Commercialisé depuis 1967 par Sanofi, principalement sous le nom de Dépakine, le valproate de sodium est un médicament aux vertus antiépileptiques qui a révolutionné la prise en charge de cette maladie. Il est aussi indiqué pour combattre les épisodes "maniaques" du trouble bipolaire, une maladie caractérisée par l'alternance d'épisodes dépressifs et euphoriques (ou "maniaques").
Risque multiplié par cinq
Selon la Haute autorité de santé (HAS), cette molécule "entraîne un risque accru" de troubles du développement cérébral (cognitifs, autistiques, comportementaux) chez les enfants exposés in utero, c'est-à-dire dont les mères enceintes ont suivi le traitement. Des travaux de chercheurs publiés en octobre 2020 ont conclu à un risque multiplié par cinq. Pour l'Agence du médicament (ANSM), les enfants exposés pendant la grossesse aux médicaments à base de valproate ou ses dérivés présentent également "un risque élevé de malformations congénitales". En raison de ces risques, cette molécule est contre-indiquée depuis plusieurs années pour "les filles, adolescentes, femmes en âge de procréer et femmes enceintes". "Ces médicaments ne doivent pas être prescrits chez ces patientes, sauf en cas d'inefficacité ou d'intolérance aux alternatives médicamenteuses", selon l'Agence du médicament.
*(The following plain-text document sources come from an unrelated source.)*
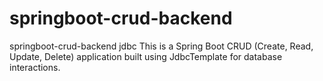# springboot-crud-backend
springboot-crud-backend jdbc 
This is a Spring Boot CRUD (Create, Read, Update, Delete) application built using JdbcTemplate for database interactions.
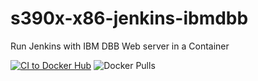# s390x-x86-jenkins-ibmdbb
Run Jenkins with IBM DBB Web server in a Container

[![CI to Docker Hub](https://github.com/zOS-Application-RI/s390x-x86-jenkins-ibmdbb/actions/workflows/docker-image.yml/badge.svg)](https://github.com/zOS-Application-RI/s390x-x86-jenkins-ibmdbb/actions/workflows/docker-image.yml) ![Docker Pulls](https://img.shields.io/docker/pulls/ashish1981/s390x-x86-jenkins-ibmdbb)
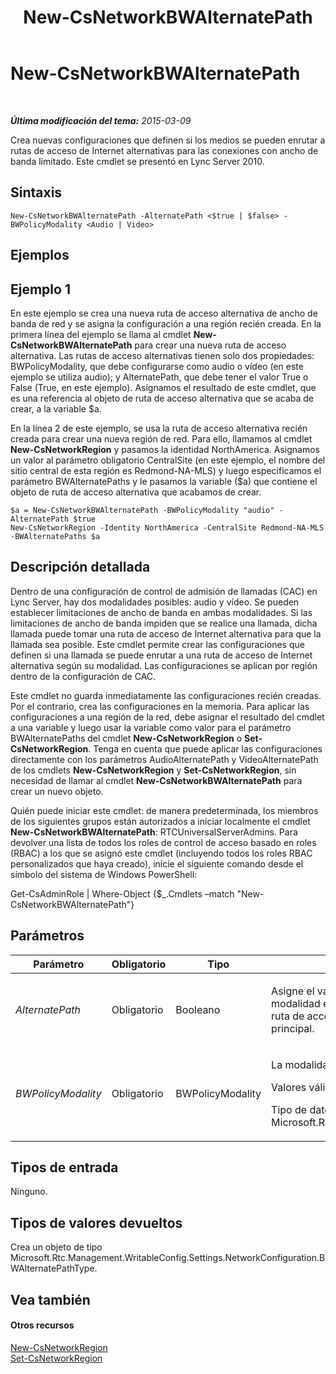 ﻿---
title: New-CsNetworkBWAlternatePath
TOCTitle: New-CsNetworkBWAlternatePath
ms:assetid: 9017378e-4583-42bc-9572-aa8e9571cfe3
ms:mtpsurl: https://technet.microsoft.com/es-es/library/Gg398732(v=OCS.15)
ms:contentKeyID: 48276009
ms.date: 01/07/2017
mtps_version: v=OCS.15
ms.translationtype: HT
---

# New-CsNetworkBWAlternatePath

 

_**Última modificación del tema:** 2015-03-09_

Crea nuevas configuraciones que definen si los medios se pueden enrutar a rutas de acceso de Internet alternativas para las conexiones con ancho de banda limitado. Este cmdlet se presentó en Lync Server 2010.

## Sintaxis

    New-CsNetworkBWAlternatePath -AlternatePath <$true | $false> -BWPolicyModality <Audio | Video>

## Ejemplos

## Ejemplo 1

En este ejemplo se crea una nueva ruta de acceso alternativa de ancho de banda de red y se asigna la configuración a una región recién creada. En la primera línea del ejemplo se llama al cmdlet **New-CsNetworkBWAlternatePath** para crear una nueva ruta de acceso alternativa. Las rutas de acceso alternativas tienen solo dos propiedades: BWPolicyModality, que debe configurarse como audio o vídeo (en este ejemplo se utiliza audio); y AlternatePath, que debe tener el valor True o False (True, en este ejemplo). Asignamos el resultado de este cmdlet, que es una referencia al objeto de ruta de acceso alternativa que se acaba de crear, a la variable $a.

En la línea 2 de este ejemplo, se usa la ruta de acceso alternativa recién creada para crear una nueva región de red. Para ello, llamamos al cmdlet **New-CsNetworkRegion** y pasamos la identidad NorthAmerica. Asignamos un valor al parámetro obligatorio CentralSite (en este ejemplo, el nombre del sitio central de esta región es Redmond-NA-MLS) y luego especificamos el parámetro BWAlternatePaths y le pasamos la variable ($a) que contiene el objeto de ruta de acceso alternativa que acabamos de crear.

    $a = New-CsNetworkBWAlternatePath -BWPolicyModality "audio" -AlternatePath $true
    New-CsNetworkRegion -Identity NorthAmerica -CentralSite Redmond-NA-MLS -BWAlternatePaths $a

## Descripción detallada

Dentro de una configuración de control de admisión de llamadas (CAC) en Lync Server, hay dos modalidades posibles: audio y vídeo. Se pueden establecer limitaciones de ancho de banda en ambas modalidades. Si las limitaciones de ancho de banda impiden que se realice una llamada, dicha llamada puede tomar una ruta de acceso de Internet alternativa para que la llamada sea posible. Este cmdlet permite crear las configuraciones que definen si una llamada se puede enrutar a una ruta de acceso de Internet alternativa según su modalidad. Las configuraciones se aplican por región dentro de la configuración de CAC.

Este cmdlet no guarda inmediatamente las configuraciones recién creadas. Por el contrario, crea las configuraciones en la memoria. Para aplicar las configuraciones a una región de la red, debe asignar el resultado del cmdlet a una variable y luego usar la variable como valor para el parámetro BWAlternatePaths del cmdlet **New-CsNetworkRegion** o **Set-CsNetworkRegion**. Tenga en cuenta que puede aplicar las configuraciones directamente con los parámetros AudioAlternatePath y VideoAlternatePath de los cmdlets **New-CsNetworkRegion** y **Set-CsNetworkRegion**, sin necesidad de llamar al cmdlet **New-CsNetworkBWAlternatePath** para crear un nuevo objeto.

Quién puede iniciar este cmdlet: de manera predeterminada, los miembros de los siguientes grupos están autorizados a iniciar localmente el cmdlet **New-CsNetworkBWAlternatePath**: RTCUniversalServerAdmins. Para devolver una lista de todos los roles de control de acceso basado en roles (RBAC) a los que se asignó este cmdlet (incluyendo todos los roles RBAC personalizados que haya creado), inicie el siguiente comando desde el símbolo del sistema de Windows PowerShell:

Get-CsAdminRole | Where-Object {$\_.Cmdlets –match "New-CsNetworkBWAlternatePath"}

## Parámetros


<table>
<colgroup>
<col style="width: 25%" />
<col style="width: 25%" />
<col style="width: 25%" />
<col style="width: 25%" />
</colgroup>
<thead>
<tr class="header">
<th>Parámetro</th>
<th>Obligatorio</th>
<th>Tipo</th>
<th>Descripción</th>
</tr>
</thead>
<tbody>
<tr class="odd">
<td><p><em>AlternatePath</em></p></td>
<td><p>Obligatorio</p></td>
<td><p>Booleano</p></td>
<td><p>Asigne el valor True al parámetro para permitir que las llamadas hechas en el medio de la modalidad especificada en el parámetro BWPolicyModality (audio o vídeo) se enruten a una ruta de acceso alternativa si el ancho de banda necesario no existe en la ruta de acceso principal.</p></td>
</tr>
<tr class="even">
<td><p><em>BWPolicyModality</em></p></td>
<td><p>Obligatorio</p></td>
<td><p>BWPolicyModality</p></td>
<td><p>La modalidad a la que se aplica la configuración de ruta de acceso alternativa.</p>
<p>Valores válidos: audio, video</p>
<p>Tipo de datos completo: Microsoft.Rtc.Management.WritableConfig.Settings.NetworkConfiguration.BWPolicyModality</p></td>
</tr>
</tbody>
</table>


## Tipos de entrada

Ninguno.

## Tipos de valores devueltos

Crea un objeto de tipo Microsoft.Rtc.Management.WritableConfig.Settings.NetworkConfiguration.BWAlternatePathType.

## Vea también

#### Otros recursos

[New-CsNetworkRegion](new-csnetworkregion.md)  
[Set-CsNetworkRegion](set-csnetworkregion.md)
Malformations et troubles du neurodéveloppement
En 2016, une enquête a été ouverte à Paris à la suite d'une procédure à l'initiative de l'Association d'aide aux parents d'enfants souffrant du syndrome de l'anti-convulsivant (Apesac). Le valproate de sodium serait responsable depuis 1967 de malformations chez 2 150 à 4 100 enfants et de troubles neurodéveloppementaux chez 16 600 à 30 400 enfants, selon des estimations de l'Assurance maladie et de l'ANSM. Un dispositif d'indemnisation des victimes a été confié à l'Office national d'indemnisation des accidents médicaux (Oniam).
L'Etat responsable
En juillet 2020, la justice administrative a reconnu pour la première fois la responsabilité de l'Etat - condamné à indemniser plusieurs familles d'enfants lourdement handicapés - ainsi que celle de Sanofi et de médecins. Dans l'enquête pénale, Sanofi et l'ANSM ont été mis en examen en 2020, pour "homicides involontaires" notamment. Une action de groupe lancée en 2017 par l'association de victimes Apesac a été jugée recevable par la justice, qui a estimé le 5 janvier 2022 que Sanofi avait "commis une faute en manquant à son obligation de vigilance et à son obligation d'information" (article en lien ci-dessous). Le laboratoire a annoncé faire appel de ce jugement, "notamment fondé sur les conclusions critiquables" du rapport de 2020.
Une 2è expertise
Sur le volet « pénal », le magistrat chargé de l'instruction devra faire réaliser une deuxième expertise, a-t-on appris mercredi de sources concordantes. Selon une source judiciaire, la chambre de l'instruction de la cour d'appel de Paris a infirmé le 15 décembre la décision qu'avait rendue le magistrat instructeur refusant de diligenter une nouvelle expertise, réclamée par le laboratoire. Le juge doit désormais fixer le nombre d'experts qui réaliseront un nouveau rapport. Cette "contre-expertise" va "dans l'intérêt d'une bonne administration de la justice" et va pouvoir "garantir le respect du droit à un procès équitable et celui des droits de la défense", a réagi Sanofi dans un message transmis à l'AFP. Elle "permettra à de nouveaux experts judiciaires de répondre aux questions essentielles de santé publique posées dans le cadre de la procédure pénale."